[Source data]
^^^^^^^^^^^^^^^^

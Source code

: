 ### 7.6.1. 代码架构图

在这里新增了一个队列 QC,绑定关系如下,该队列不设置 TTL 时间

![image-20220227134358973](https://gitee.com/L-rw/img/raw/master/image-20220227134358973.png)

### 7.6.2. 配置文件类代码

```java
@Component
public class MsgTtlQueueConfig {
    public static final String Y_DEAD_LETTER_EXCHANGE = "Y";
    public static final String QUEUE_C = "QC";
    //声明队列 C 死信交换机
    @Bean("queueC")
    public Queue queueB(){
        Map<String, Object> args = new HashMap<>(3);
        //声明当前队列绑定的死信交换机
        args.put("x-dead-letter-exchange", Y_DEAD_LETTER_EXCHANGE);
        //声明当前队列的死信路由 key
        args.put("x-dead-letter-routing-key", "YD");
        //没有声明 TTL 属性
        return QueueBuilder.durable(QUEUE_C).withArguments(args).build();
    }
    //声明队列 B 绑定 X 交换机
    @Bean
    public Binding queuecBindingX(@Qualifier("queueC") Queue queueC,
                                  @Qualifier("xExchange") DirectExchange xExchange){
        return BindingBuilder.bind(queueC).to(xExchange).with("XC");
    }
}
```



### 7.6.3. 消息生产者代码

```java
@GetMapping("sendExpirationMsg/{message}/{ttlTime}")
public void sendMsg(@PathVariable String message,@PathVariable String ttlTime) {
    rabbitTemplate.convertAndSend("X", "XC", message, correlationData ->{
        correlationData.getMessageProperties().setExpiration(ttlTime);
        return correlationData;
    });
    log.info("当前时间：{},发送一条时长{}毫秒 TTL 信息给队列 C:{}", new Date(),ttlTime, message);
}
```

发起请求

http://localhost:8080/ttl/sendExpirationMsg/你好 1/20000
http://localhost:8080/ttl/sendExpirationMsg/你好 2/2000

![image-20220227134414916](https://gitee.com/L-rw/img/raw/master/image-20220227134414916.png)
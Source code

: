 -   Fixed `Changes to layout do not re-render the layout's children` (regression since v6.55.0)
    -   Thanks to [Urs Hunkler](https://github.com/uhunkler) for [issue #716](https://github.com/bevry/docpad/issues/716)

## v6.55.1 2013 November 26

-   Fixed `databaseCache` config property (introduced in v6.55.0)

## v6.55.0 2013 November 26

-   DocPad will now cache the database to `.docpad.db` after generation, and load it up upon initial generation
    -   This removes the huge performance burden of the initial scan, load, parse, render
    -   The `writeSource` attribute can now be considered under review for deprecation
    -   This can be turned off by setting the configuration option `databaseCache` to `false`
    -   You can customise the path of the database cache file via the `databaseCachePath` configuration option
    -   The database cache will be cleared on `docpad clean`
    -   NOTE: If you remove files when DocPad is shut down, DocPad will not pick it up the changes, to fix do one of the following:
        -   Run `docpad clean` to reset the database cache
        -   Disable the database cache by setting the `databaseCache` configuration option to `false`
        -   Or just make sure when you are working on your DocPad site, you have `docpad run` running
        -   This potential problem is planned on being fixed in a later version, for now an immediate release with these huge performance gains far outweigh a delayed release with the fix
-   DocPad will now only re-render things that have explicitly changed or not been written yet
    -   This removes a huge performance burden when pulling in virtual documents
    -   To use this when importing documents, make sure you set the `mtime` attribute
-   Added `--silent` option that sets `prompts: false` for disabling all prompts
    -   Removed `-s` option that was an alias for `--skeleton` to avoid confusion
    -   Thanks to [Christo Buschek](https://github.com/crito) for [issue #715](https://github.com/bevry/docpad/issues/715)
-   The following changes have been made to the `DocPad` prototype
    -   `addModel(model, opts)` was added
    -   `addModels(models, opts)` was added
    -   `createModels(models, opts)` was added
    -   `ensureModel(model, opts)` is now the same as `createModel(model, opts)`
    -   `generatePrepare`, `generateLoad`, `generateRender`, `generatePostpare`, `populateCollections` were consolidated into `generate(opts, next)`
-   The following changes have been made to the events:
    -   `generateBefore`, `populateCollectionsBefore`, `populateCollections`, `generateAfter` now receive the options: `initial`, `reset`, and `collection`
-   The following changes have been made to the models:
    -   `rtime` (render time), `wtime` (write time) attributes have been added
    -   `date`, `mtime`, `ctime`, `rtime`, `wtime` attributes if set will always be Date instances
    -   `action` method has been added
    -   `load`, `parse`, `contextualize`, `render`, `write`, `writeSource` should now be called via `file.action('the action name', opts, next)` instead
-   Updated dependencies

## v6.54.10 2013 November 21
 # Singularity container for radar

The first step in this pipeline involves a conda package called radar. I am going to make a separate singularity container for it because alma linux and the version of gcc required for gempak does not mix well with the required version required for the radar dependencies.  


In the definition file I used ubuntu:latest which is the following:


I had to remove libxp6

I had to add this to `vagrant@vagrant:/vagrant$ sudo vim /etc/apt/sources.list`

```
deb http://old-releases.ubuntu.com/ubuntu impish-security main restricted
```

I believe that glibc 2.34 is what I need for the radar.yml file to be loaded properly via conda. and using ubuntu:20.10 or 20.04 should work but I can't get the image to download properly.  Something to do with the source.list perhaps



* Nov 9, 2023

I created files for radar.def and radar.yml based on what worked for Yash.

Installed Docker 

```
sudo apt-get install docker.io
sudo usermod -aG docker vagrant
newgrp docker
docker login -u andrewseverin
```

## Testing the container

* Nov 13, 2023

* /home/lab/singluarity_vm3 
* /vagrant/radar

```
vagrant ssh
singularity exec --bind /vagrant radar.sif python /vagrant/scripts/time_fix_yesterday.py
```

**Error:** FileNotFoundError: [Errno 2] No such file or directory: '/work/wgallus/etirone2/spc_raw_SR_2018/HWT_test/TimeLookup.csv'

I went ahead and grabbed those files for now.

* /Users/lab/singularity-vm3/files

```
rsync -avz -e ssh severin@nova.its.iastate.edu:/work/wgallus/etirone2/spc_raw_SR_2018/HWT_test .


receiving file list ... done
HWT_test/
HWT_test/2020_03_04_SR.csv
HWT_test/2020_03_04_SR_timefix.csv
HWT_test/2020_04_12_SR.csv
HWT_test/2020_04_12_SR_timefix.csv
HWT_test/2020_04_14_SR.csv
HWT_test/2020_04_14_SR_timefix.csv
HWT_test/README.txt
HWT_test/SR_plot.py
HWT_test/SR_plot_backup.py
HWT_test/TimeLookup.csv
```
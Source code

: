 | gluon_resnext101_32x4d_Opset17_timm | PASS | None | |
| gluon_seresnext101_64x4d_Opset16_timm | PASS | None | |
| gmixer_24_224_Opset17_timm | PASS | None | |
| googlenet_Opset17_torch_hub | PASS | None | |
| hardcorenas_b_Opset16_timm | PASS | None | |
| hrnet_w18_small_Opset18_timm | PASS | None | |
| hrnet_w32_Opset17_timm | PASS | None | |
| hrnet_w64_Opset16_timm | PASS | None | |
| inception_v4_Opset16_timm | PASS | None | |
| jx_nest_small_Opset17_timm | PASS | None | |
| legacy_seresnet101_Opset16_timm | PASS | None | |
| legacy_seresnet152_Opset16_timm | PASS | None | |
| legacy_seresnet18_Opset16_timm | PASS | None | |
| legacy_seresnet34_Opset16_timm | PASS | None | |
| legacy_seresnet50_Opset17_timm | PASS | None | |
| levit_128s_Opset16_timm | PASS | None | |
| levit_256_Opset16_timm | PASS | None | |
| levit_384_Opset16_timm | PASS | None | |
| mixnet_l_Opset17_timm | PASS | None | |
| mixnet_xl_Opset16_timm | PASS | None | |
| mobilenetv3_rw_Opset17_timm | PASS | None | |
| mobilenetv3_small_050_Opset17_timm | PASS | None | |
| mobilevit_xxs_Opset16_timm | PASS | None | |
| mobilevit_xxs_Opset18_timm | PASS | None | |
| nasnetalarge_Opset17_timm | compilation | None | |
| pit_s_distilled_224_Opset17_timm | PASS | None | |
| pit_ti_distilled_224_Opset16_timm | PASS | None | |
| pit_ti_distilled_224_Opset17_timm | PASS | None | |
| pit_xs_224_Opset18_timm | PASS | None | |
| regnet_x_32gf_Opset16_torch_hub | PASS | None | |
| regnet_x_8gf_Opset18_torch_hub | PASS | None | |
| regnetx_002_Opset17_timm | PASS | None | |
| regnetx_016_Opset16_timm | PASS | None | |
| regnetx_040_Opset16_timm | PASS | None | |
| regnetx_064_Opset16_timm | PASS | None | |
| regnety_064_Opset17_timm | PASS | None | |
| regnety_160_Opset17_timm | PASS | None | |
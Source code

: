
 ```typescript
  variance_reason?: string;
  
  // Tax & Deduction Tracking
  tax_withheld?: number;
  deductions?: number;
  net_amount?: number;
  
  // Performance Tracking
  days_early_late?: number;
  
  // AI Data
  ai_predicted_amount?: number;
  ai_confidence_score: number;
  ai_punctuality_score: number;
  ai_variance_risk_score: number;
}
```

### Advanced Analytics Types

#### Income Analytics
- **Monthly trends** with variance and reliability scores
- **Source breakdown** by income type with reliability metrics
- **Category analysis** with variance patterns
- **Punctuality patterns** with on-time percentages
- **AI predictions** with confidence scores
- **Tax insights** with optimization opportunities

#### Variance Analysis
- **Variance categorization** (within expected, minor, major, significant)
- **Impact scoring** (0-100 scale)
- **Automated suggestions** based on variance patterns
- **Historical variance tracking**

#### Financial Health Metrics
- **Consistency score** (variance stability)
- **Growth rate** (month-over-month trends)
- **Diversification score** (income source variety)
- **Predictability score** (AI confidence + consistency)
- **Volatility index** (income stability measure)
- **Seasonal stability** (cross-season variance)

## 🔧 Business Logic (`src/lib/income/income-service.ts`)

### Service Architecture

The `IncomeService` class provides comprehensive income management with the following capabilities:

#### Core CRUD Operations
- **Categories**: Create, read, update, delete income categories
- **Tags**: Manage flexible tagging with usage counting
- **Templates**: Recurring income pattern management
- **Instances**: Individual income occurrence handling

^^^^^^^^^^^^^^^^

#### Exercise aim:
Using the records above, report each line with the string "radar".

#### Result:
 # Singularity container for radar
The first step in this pipeline involves a conda package called radar. I am going to make a separate singularity container for it because alma linux and the version of gcc required for gempak does not mix well with the required version required for the radar dependencies.  
I believe that glibc 2.34 is what I need for the radar.yml file to be loaded properly via conda. and using ubuntu:20.10 or 20.04 should work but I can't get the image to download properly.  Something to do with the source.list perhaps
I created files for radar.def and radar.yml based on what worked for Yash.
* /vagrant/radar
singularity exec --bind /vagrant radar.sif python /vagrant/scripts/time_fix_yesterday.py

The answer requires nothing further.